# [Assignment]
What lines below contain the word "sygnału"? Please pull each one out.

# [Input for this task]
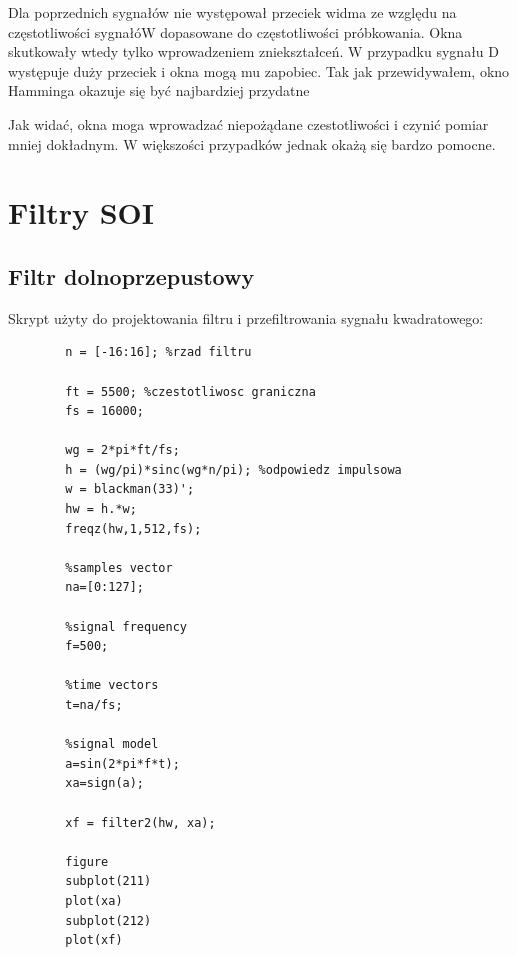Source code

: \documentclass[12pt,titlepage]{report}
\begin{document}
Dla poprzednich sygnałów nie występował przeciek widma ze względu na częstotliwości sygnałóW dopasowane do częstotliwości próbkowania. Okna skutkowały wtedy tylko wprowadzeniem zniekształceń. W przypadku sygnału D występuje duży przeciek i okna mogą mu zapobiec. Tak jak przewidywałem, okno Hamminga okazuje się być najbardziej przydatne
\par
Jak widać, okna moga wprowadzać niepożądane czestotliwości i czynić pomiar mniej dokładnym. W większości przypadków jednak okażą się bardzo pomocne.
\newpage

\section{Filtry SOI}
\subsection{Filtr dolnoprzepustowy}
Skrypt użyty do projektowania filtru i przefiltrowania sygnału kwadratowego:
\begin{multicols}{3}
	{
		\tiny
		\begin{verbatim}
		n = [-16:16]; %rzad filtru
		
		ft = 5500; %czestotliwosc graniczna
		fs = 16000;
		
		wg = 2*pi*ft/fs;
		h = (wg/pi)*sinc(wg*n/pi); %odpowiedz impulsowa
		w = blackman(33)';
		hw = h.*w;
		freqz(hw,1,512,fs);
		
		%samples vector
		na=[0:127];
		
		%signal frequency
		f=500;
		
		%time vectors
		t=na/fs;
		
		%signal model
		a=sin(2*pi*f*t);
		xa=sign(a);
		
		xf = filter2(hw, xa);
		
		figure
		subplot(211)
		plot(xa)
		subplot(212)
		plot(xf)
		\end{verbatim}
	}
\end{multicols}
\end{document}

# [Written answer]
Dla poprzednich sygnałów nie występował przeciek widma ze względu na częstotliwości sygnałóW dopasowane do częstotliwości próbkowania. Okna skutkowały wtedy tylko wprowadzeniem zniekształceń. W przypadku sygnału D występuje duży przeciek i okna mogą mu zapobiec. Tak jak przewidywałem, okno Hamminga okazuje się być najbardziej przydatne
Skrypt użyty do projektowania filtru i przefiltrowania sygnału kwadratowego:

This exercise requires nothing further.